THE LAY OF THE LAND


The kingdom ruled over by Charlemagne’s father, Pepin the Short, extended from the North Sea to the Pyrenees and from Brittany to the Danube River. After the deaths of his father and his brother, Carloman, Charlemagne became sole ruler of a territory which included most of western and central Europe.

In this vast area lived a variety of peoples. The original Franks occupied the northwest part of the kingdom, with the Visigoths, Burgundians and German tribes as their neighbors.

The Visigoths, originally from near the Black Sea, had migrated to Italy in the fifth century and later settled in what is today southern France and Spain. In Charlemagne’s day, their descendants occupied the area north of the Pyrenees along the Atlantic coast. The Burgundians had in the fifth century settled in the central region bordering on the Rhone River. They had their own laws and even their own king, although they were in reality subject to Frankish political power. The German population, which had many times proved rebellious under Charlemagne’s ancestors, inhabited the eastern part of the kingdom along the Danube Valley as far as present-day Hungary.

Beyond the borders of the Frankish kingdom, three main powers shared what had once been the Roman empire. In Italy a complex situation existed. A Germanic people called the Lombards occupied most of the northern part of the peninsula, from the Alps to the Ionian Sea. The southern part of the peninsula remained in the hands of the dying Byzantine empire, whose capital was Constantinople. In between lay an area which included the exarchate of Ravenna, the Pentapolis, the duchy of Perugia and the duchy of Rome, in which the interests of the Lombards, the Byzantines and the papacy in Rome overlapped.

Outside Italy, Byzantium still controlled an empire which included what is today Yugoslavia, Albania, Greece, Bulgaria, Turkey and the islands of the Aegean Sea.
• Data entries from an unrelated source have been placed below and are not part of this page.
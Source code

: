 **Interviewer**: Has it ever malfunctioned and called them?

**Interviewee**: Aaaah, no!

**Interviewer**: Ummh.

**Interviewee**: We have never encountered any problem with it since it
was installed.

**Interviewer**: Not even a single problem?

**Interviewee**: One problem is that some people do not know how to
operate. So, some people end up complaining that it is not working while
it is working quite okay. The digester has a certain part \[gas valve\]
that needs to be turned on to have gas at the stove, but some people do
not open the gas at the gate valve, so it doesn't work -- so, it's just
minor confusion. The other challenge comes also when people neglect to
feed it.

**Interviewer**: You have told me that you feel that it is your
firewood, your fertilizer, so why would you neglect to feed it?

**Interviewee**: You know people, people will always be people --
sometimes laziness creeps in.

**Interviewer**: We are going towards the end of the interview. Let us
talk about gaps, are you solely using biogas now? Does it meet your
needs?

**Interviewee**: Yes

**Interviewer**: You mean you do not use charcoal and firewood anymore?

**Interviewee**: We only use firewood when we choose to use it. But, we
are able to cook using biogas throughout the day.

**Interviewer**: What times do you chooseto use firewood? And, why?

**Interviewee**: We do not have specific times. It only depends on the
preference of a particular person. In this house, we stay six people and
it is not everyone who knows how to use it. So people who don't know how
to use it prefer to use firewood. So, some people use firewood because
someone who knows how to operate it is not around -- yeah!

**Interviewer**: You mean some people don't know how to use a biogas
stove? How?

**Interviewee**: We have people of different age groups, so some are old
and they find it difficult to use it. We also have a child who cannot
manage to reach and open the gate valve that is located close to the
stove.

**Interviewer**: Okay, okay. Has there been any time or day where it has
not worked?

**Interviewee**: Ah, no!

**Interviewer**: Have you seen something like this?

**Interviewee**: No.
To the north its borders were constantly menaced by the Slavs while to the east the Moslems, the great rising power of the seventh century, threatened further encroachments. The Moslems were in control of northern Africa and the Iberian peninsula. More serious for the economy of western Europe, they had closed off the western Mediterranean to Frankish trade.

Religious divisions roughly corresponded to the political outline of seventh century Europe. In Italy and the Frankish kingdom, Christianity directed from Rome prevailed. In the Greek-speaking Byzantine empire, the Christian population followed the authority of the patriarch of Constantinople. The rest of the Mediterranean world was Islamic.

In the ninth century, churches and abbeys were resting places for travelers through-out the Carolingian empire. Pictured: exterior and interior views of the chapel at Germigny-des-Pres, which was built in 806 by Theodolf, a member of Charlemagne’s Palatine Academy.
Once he inherited the throne, Charlemagne began to increase the dominion of his already large realm. He pushed the Moslems back from the Pyrenees and occupied the Spanish cities of Pamplona and Barcelona. Most of the Italian peninsula, with the exception of Venice, Istria and certain regions in the extreme south, became a Frankish possession. In the east the vast Avar territory was absorbed into the empire and the Saxons inhabiting the northern reaches of the Elbe were also defeated. In the west Brittany maintained its independence, although Charlemagne’s descendants considered it part of their possessions.

The political control which Charlemagne exerted over his conquered territories was sufficient to revive the concept of a western Roman empire, over which the Frankish king was crowned emperor in 800.